President Obama took office just 48 hours ago, and the world is already a very different place for women and their reproductive health.
Global Gag Rule, Conscience Rule, and Ban on Stem Cell Funding on the Chopping Block
Word is that the administration will repeal the global gag rule today, on the 36th anniversary of Roe v. Wade. "This is a big victory for women overseas," said Tod Preston, vice president for government relations at Population Action International, told the LA Times. "We know their health has been severely impacted by the cutoff. If you want to reduce unintended pregnancies, abortion and women dying from high-risk pregnancies because they don't have access to family planning, you don't do it by cutting off U.S. assistance."

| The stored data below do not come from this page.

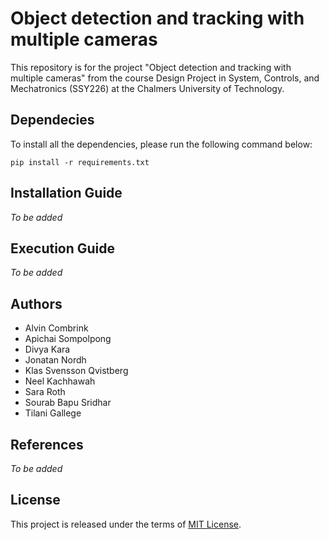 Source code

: # Object detection and tracking with multiple cameras

This repository is for the project "Object detection and tracking with multiple cameras" from the course Design Project in System, Controls, and Mechatronics (SSY226) at the Chalmers University of Technology.

## Dependecies
To install all the dependencies, please run the following command below:

`pip install -r requirements.txt`

## Installation Guide
*To be added*

## Execution Guide
*To be added*

## Authors
* Alvin Combrink
* Apichai Sompolpong
* Divya Kara
* Jonatan Nordh
* Klas Svensson Qvistberg
* Neel Kachhawah
* Sara Roth
* Sourab Bapu Sridhar
* Tilani Gallege


## References
*To be added*

## License
This project is released under the terms of [MIT License](LICENSE). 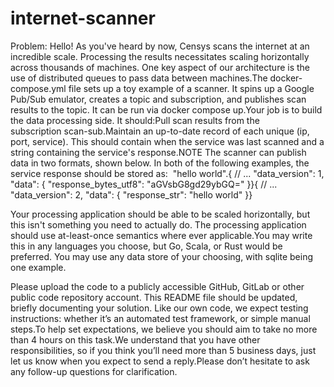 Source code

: # internet-scanner
Problem:
Hello! As you've heard by now, Censys scans the internet at an incredible scale. Processing the results necessitates scaling horizontally across thousands of machines. One key aspect of our architecture is the use of distributed queues to pass data between machines.The docker-compose.yml file sets up a toy example of a scanner. It spins up a Google Pub/Sub emulator, creates a topic and subscription, and publishes scan results to the topic. It can be run via docker compose up.Your job is to build the data processing side. It should:Pull scan results from the subscription scan-sub.Maintain an up-to-date record of each unique (ip, port, service). This should contain when the service was last scanned and a string containing the service's response.NOTE The scanner can publish data in two formats, shown below. In both of the following examples, the service response should be stored as: 
"hello world".{ // ... "data_version":
1, "data": { "response_bytes_utf8": "aGVsbG8gd29ybGQ=" }}{ // ... "data_version": 
2, "data": { "response_str": "hello world" }}

Your processing application should be able to be scaled horizontally, but this isn't something you need to actually do. The processing application should use at-least-once semantics where ever applicable.You may write this in any languages you choose, but Go, Scala, or Rust would be preferred. You may use any data store of your choosing, with sqlite being one example.

Please upload the code to a publicly accessible GitHub, GitLab or other public code repository account. This README file should be updated, briefly documenting your solution. Like our own code, we expect testing instructions: whether it’s an automated test framework, or simple manual steps.To help set expectations, we believe you should aim to take no more than 4 hours on this task.We understand that you have other responsibilities, so if you think you’ll need more than 5 business days, just let us know when you expect to send a reply.Please don’t hesitate to ask any follow-up questions for clarification.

The LA Times reportsthat the new administration also plans to "freeze" many of the midnight regulations promulgated by the Bush administration, including the Department of Health and Human Services's provider conscience expansion, which would enable health care providers to deny access to critical health care, including forms of contraception, to women. But the New York Times says addressing this regulation may take more time, as it went into effect January 19: "A 1983 Supreme Court decision suggests that the new administration would need to go through a formal rule-making process, with an opportunity for public comment, if it wanted to revoke this rule."
The administration also has in its sights a Bush administration policy that "impeded state efforts to provide health insurance to children from low- and middle-income families," the New York Times reports. "Under the Bush policy, the federal government said it would not allow states to cover children from families with annual incomes above 250 percent of the poverty level -- $53,000 for a family of four -- unless they met several preconditions. To qualify, a state must demonstrate that at least 95 percent of eligible children in families making less than 200 percent of the poverty level have already been enrolled in Medicaid or the State Children’s Health Insurance Program...A career employee at the Health and Human Services Department said the Bush administration policy had 'prevented a lot of kids from receiving the health care they needed,' a concern echoed by many state officials."